Analyser le SDIE, un outil de pilotage stratégique pour accompagner la transition énergétique du parc immobilier de Brest : c’est le sujet de recherche de David Alfonso, une des dix thèses CIFRE soutenues et co-financées par ACTEE, en partenariat avec le programme 1000 doctorants pour les territoires. Comment arrive-t-on sur le chemin de la recherche, et comment ces travaux peuvent-ils apporter des réponses et faire avancer la rénovation énergétique des territoires ? Pour le savoir, découvrez à travers notre série de portraits, les récits passionnés de ces doctorantes et doctorants.
David a débuté sa thèse en avril 2025 au sein de Brest Métropole. Il travaille sur le pilotage de la transition écologique et énergétique du patrimoine immobilier public du territoire, avec l’idée de faire évoluer les outils, essentiellement technico-financiers, vers des dispositifs de dialogue entre les différents acteurs impliqués dans la transformation du patrimoine immobilier.

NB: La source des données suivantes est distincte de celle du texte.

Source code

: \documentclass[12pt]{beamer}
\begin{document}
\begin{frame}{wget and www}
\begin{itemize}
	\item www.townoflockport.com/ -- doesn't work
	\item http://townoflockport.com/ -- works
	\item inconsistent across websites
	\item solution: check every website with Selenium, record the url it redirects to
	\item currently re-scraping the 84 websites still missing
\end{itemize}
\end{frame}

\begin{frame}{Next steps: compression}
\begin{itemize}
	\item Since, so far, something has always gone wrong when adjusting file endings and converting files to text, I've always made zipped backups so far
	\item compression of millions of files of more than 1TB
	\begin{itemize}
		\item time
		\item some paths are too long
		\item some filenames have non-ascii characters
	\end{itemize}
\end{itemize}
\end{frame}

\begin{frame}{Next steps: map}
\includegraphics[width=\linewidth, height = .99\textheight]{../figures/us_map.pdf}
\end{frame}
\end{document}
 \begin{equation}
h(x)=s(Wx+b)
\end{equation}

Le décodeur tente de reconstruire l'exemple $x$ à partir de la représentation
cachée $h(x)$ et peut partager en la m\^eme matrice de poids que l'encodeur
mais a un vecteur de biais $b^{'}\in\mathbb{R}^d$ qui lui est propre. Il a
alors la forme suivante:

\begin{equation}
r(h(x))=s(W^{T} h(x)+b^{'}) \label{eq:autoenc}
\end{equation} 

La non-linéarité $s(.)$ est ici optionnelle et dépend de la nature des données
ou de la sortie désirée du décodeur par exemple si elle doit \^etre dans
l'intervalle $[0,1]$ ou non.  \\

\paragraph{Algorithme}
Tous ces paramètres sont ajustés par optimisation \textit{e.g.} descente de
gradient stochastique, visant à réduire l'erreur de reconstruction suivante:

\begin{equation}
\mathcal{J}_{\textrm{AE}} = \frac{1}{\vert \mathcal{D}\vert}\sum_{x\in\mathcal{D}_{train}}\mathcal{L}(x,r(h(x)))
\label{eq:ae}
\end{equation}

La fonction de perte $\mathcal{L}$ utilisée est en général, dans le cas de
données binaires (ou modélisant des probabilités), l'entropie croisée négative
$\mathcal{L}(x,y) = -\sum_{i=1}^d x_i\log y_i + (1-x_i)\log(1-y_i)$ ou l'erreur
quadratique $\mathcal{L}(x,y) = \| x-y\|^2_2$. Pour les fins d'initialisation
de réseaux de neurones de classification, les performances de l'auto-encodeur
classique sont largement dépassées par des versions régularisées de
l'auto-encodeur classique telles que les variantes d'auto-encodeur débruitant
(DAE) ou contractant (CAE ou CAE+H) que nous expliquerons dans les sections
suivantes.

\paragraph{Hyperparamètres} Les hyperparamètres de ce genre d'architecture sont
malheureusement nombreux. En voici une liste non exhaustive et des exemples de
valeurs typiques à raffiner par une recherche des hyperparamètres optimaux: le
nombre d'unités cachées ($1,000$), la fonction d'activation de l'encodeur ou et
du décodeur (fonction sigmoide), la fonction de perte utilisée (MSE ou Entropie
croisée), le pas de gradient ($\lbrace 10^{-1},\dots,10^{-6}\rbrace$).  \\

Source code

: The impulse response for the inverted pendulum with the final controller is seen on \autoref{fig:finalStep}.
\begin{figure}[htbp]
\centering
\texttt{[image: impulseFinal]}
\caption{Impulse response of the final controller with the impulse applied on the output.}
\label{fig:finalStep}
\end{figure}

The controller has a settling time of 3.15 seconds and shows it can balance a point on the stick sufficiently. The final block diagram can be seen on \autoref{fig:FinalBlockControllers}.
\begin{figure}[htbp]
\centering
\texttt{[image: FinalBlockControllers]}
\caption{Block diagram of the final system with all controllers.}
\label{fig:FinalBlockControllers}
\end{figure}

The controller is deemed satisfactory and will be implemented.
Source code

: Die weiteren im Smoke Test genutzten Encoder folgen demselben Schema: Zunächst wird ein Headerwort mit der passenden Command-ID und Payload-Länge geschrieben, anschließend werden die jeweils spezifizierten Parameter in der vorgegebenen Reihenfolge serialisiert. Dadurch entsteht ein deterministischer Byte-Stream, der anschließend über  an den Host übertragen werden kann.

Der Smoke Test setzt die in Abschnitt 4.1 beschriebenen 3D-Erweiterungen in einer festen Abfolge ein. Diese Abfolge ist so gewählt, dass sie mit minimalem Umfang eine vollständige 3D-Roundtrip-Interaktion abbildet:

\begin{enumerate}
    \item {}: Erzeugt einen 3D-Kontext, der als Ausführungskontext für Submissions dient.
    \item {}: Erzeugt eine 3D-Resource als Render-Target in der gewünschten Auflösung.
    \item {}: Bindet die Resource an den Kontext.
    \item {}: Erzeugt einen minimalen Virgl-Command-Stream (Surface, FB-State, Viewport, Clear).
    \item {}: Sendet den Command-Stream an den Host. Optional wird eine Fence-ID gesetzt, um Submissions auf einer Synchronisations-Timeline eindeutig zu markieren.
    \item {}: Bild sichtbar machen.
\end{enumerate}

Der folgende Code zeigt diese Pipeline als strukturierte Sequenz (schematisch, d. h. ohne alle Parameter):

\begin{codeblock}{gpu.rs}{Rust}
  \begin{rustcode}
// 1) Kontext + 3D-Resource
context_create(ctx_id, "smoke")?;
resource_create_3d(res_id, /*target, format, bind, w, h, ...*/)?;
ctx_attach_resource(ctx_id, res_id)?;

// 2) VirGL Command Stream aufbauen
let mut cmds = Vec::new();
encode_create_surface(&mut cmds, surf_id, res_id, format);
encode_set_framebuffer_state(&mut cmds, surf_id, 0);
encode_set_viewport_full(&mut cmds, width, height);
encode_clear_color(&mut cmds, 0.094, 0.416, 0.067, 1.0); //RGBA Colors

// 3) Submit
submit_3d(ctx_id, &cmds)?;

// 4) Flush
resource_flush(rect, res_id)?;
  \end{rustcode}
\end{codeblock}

Je viens de la Colombie où j’ai fait une licence en économie et gestion. J’ai ensuite poursuivi mes études avec un Master en économie de l’environnement à l’Université de Bretagne Occidentale et l’Institut Agro Rennes-Angers, mention recherche. Lors de mon alternance à l’Agence de l’eau Seine Normandie, j’ai travaillé sur les sujets liés à la transition environnementale et énergétique du bassin.
Mon sujet a été monté par mes encadrants de thèse, Yoann Queyroi, et Christophe Godowski*. Le projet doctoral est rattaché au laboratoire de recherche LGTO de l’Université de Toulouse, et mené en collaboration avec le service de la Mission Stratégie Immobilière (MSI) de Brest Métropole. Je tiens à souligner que ce service est un dispositif assez unique au sein des collectivités locales et illustre l’engagement de la Métropole sur le sujet de la rénovation des bâtiments et sa gestion plus stratégique.
*Yoann Queyroi est maître de conférences en sciences de gestion et du management à Institut National Universitaire Champollion et Christophe Godowski est professeur des Universités à l’Université de Toulouse.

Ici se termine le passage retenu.